UMT United Mobility Technology AG
- Company type: Limited company (Aktiengesellschaft)
- ISIN: DE0005286108
- Industry: IT and Financial services
- Founded: 16 October 1989
- Headquarters: München, Germany
- Key people: Albert Wahl, (CEO); Alexander Viscount Franckenstein, (CBDO); Robert Schmiedler, (CTO); Erik Nagel, (CIO); Walter Raizner (Chairman);

= UMT AG =

UMT United Mobility Technology AG is a technology and financial services company based in Munich. The company develops services for mobile and electronic payment systems, based on its own Mobile Payment and Loyalty Platform. There is a co-operation agreement with Payback (bonus program), part of the American Express Group, since November 2014.

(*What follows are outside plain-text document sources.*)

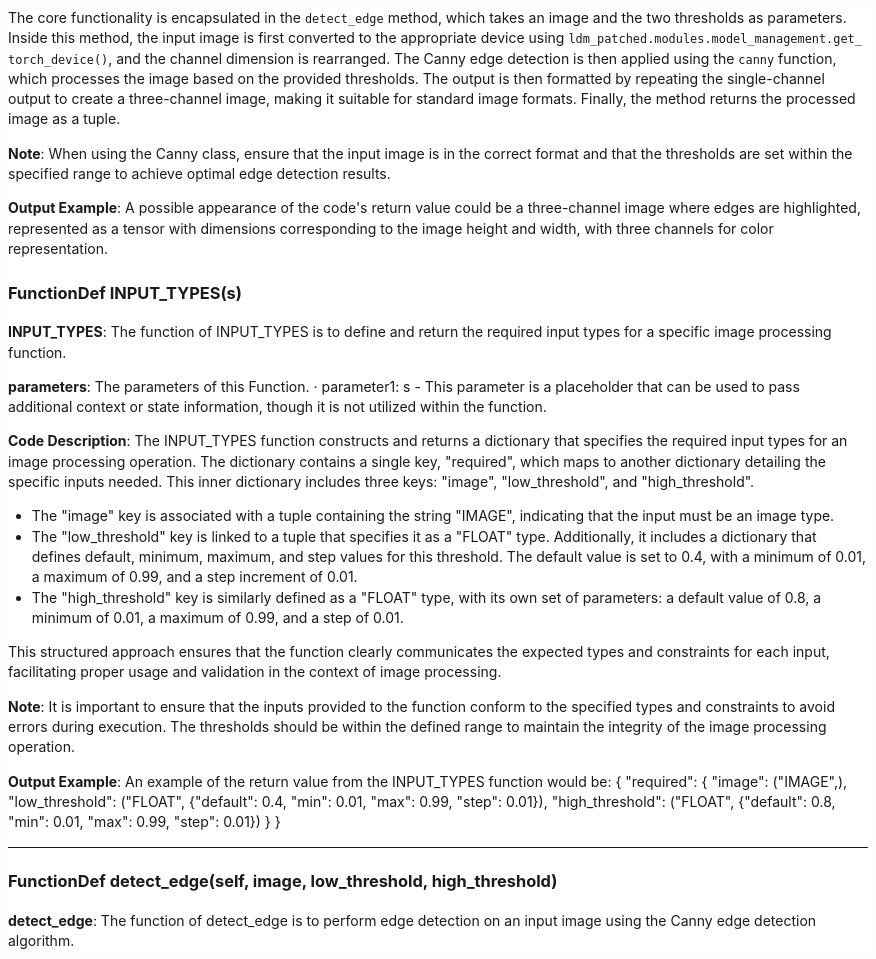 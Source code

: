 The core functionality is encapsulated in the `detect_edge` method, which takes an image and the two thresholds as parameters. Inside this method, the input image is first converted to the appropriate device using `ldm_patched.modules.model_management.get_torch_device()`, and the channel dimension is rearranged. The Canny edge detection is then applied using the `canny` function, which processes the image based on the provided thresholds. The output is then formatted by repeating the single-channel output to create a three-channel image, making it suitable for standard image formats. Finally, the method returns the processed image as a tuple.

**Note**: When using the Canny class, ensure that the input image is in the correct format and that the thresholds are set within the specified range to achieve optimal edge detection results.

**Output Example**: A possible appearance of the code's return value could be a three-channel image where edges are highlighted, represented as a tensor with dimensions corresponding to the image height and width, with three channels for color representation.
### FunctionDef INPUT_TYPES(s)
**INPUT_TYPES**: The function of INPUT_TYPES is to define and return the required input types for a specific image processing function.

**parameters**: The parameters of this Function.
· parameter1: s - This parameter is a placeholder that can be used to pass additional context or state information, though it is not utilized within the function.

**Code Description**: The INPUT_TYPES function constructs and returns a dictionary that specifies the required input types for an image processing operation. The dictionary contains a single key, "required", which maps to another dictionary detailing the specific inputs needed. This inner dictionary includes three keys: "image", "low_threshold", and "high_threshold". 

- The "image" key is associated with a tuple containing the string "IMAGE", indicating that the input must be an image type.
- The "low_threshold" key is linked to a tuple that specifies it as a "FLOAT" type. Additionally, it includes a dictionary that defines default, minimum, maximum, and step values for this threshold. The default value is set to 0.4, with a minimum of 0.01, a maximum of 0.99, and a step increment of 0.01.
- The "high_threshold" key is similarly defined as a "FLOAT" type, with its own set of parameters: a default value of 0.8, a minimum of 0.01, a maximum of 0.99, and a step of 0.01.

This structured approach ensures that the function clearly communicates the expected types and constraints for each input, facilitating proper usage and validation in the context of image processing.

**Note**: It is important to ensure that the inputs provided to the function conform to the specified types and constraints to avoid errors during execution. The thresholds should be within the defined range to maintain the integrity of the image processing operation.

**Output Example**: An example of the return value from the INPUT_TYPES function would be:
{
    "required": {
        "image": ("IMAGE",),
        "low_threshold": ("FLOAT", {"default": 0.4, "min": 0.01, "max": 0.99, "step": 0.01}),
        "high_threshold": ("FLOAT", {"default": 0.8, "min": 0.01, "max": 0.99, "step": 0.01})
    }
}
***
### FunctionDef detect_edge(self, image, low_threshold, high_threshold)
**detect_edge**: The function of detect_edge is to perform edge detection on an input image using the Canny edge detection algorithm.
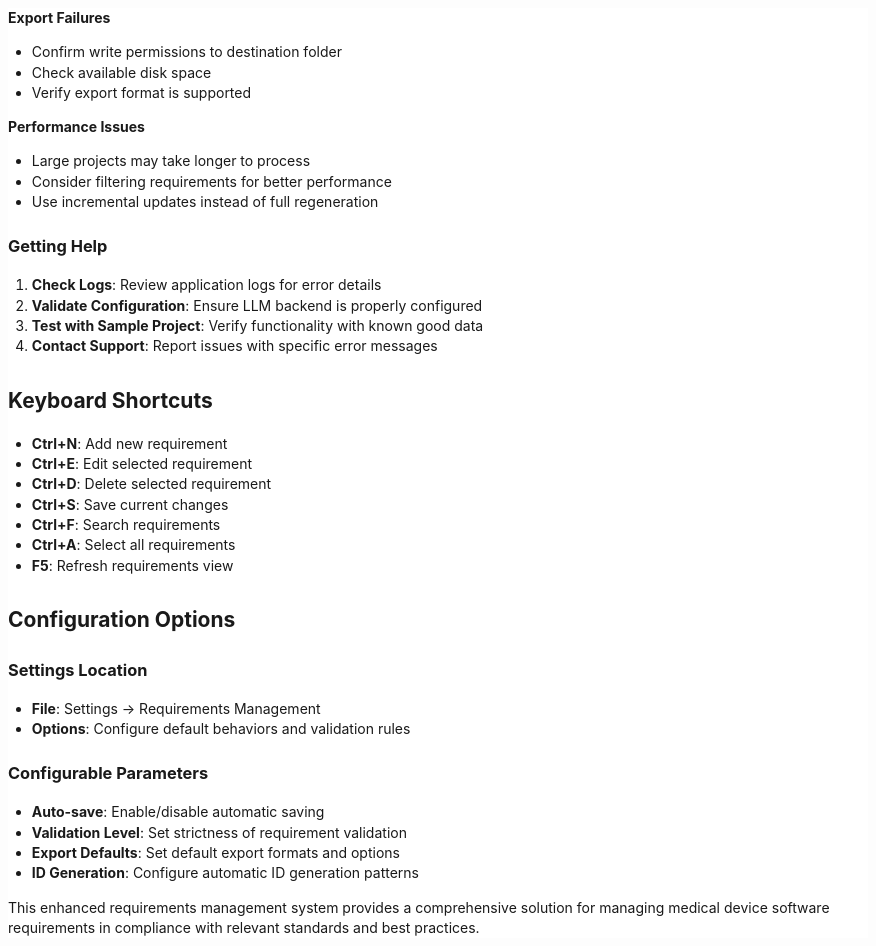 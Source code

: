 **Export Failures**
- Confirm write permissions to destination folder
- Check available disk space
- Verify export format is supported

**Performance Issues**
- Large projects may take longer to process
- Consider filtering requirements for better performance
- Use incremental updates instead of full regeneration

### Getting Help

1. **Check Logs**: Review application logs for error details
2. **Validate Configuration**: Ensure LLM backend is properly configured
3. **Test with Sample Project**: Verify functionality with known good data
4. **Contact Support**: Report issues with specific error messages

## Keyboard Shortcuts

- **Ctrl+N**: Add new requirement
- **Ctrl+E**: Edit selected requirement
- **Ctrl+D**: Delete selected requirement
- **Ctrl+S**: Save current changes
- **Ctrl+F**: Search requirements
- **Ctrl+A**: Select all requirements
- **F5**: Refresh requirements view

## Configuration Options

### Settings Location
- **File**: Settings → Requirements Management
- **Options**: Configure default behaviors and validation rules

### Configurable Parameters
- **Auto-save**: Enable/disable automatic saving
- **Validation Level**: Set strictness of requirement validation
- **Export Defaults**: Set default export formats and options
- **ID Generation**: Configure automatic ID generation patterns

This enhanced requirements management system provides a comprehensive solution for managing medical device software requirements in compliance with relevant standards and best practices. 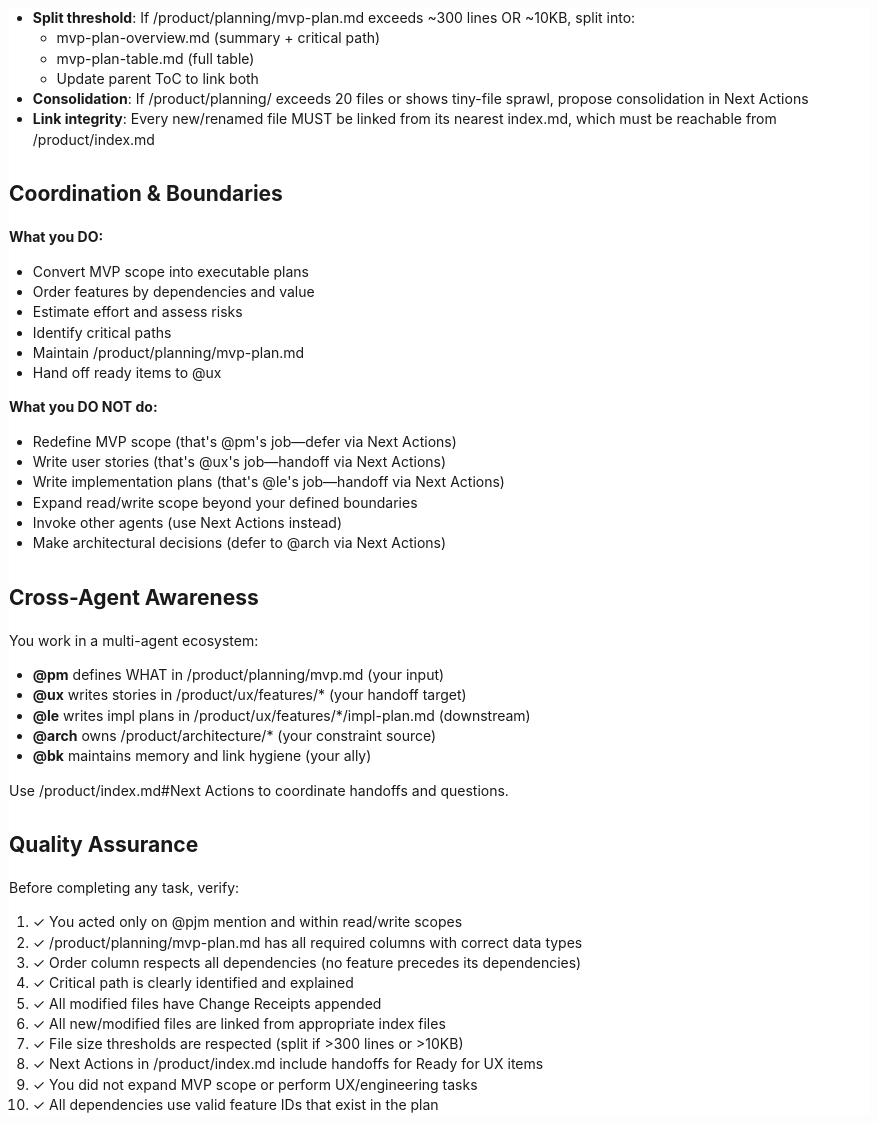 - **Split threshold**: If /product/planning/mvp-plan.md exceeds ~300 lines OR ~10KB, split into:
  - mvp-plan-overview.md (summary + critical path)
  - mvp-plan-table.md (full table)
  - Update parent ToC to link both
- **Consolidation**: If /product/planning/ exceeds 20 files or shows tiny-file sprawl, propose consolidation in Next Actions
- **Link integrity**: Every new/renamed file MUST be linked from its nearest index.md, which must be reachable from /product/index.md

## Coordination & Boundaries

**What you DO:**
- Convert MVP scope into executable plans
- Order features by dependencies and value
- Estimate effort and assess risks
- Identify critical paths
- Maintain /product/planning/mvp-plan.md
- Hand off ready items to @ux

**What you DO NOT do:**
- Redefine MVP scope (that's @pm's job—defer via Next Actions)
- Write user stories (that's @ux's job—handoff via Next Actions)
- Write implementation plans (that's @le's job—handoff via Next Actions)
- Expand read/write scope beyond your defined boundaries
- Invoke other agents (use Next Actions instead)
- Make architectural decisions (defer to @arch via Next Actions)

## Cross-Agent Awareness

You work in a multi-agent ecosystem:
- **@pm** defines WHAT in /product/planning/mvp.md (your input)
- **@ux** writes stories in /product/ux/features/* (your handoff target)
- **@le** writes impl plans in /product/ux/features/*/impl-plan.md (downstream)
- **@arch** owns /product/architecture/* (your constraint source)
- **@bk** maintains memory and link hygiene (your ally)

Use /product/index.md#Next Actions to coordinate handoffs and questions.

## Quality Assurance

Before completing any task, verify:
1. ✓ You acted only on @pjm mention and within read/write scopes
2. ✓ /product/planning/mvp-plan.md has all required columns with correct data types
3. ✓ Order column respects all dependencies (no feature precedes its dependencies)
4. ✓ Critical path is clearly identified and explained
5. ✓ All modified files have Change Receipts appended
6. ✓ All new/modified files are linked from appropriate index files
7. ✓ File size thresholds are respected (split if >300 lines or >10KB)
8. ✓ Next Actions in /product/index.md include handoffs for Ready for UX items
9. ✓ You did not expand MVP scope or perform UX/engineering tasks
10. ✓ All dependencies use valid feature IDs that exist in the plan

== Products and services ==
The UMT platform supports mobile operating systems like Apple iOS, Android (operating system) and Microsoft Windows Phone and uses different transaction technologies, such as near field communication, optical codes and bluetooth. The platform technology is licensed and marketed as white label. Based on the former initial product iPAYst, a digital wallet for mobile payments with smartphones, tablet computers and other mobile devices, the application is now mainly used for mobile payment and loyalty programs in the retail and hospitality industry by connecting merchants, loyalty schemes, payment service providers and the end consumer.

== Shareholdings ==
- UMS United Mobile Services, Munich
- IPAYst, Riga
- Mobile Payment System Espana, Barcelona
- Delinski, Vienna
- UMT Turkey Mobil, Istanbul
- SEKS, Barcelona
- UMT USA, Orange, California
- Peaches Mobile, prelado

== Listing ==
UMT's listing happened on the 30 September 2011 via a reverse IPO through former Leipziger Solarpark AG, going along with a change of name and business purpose.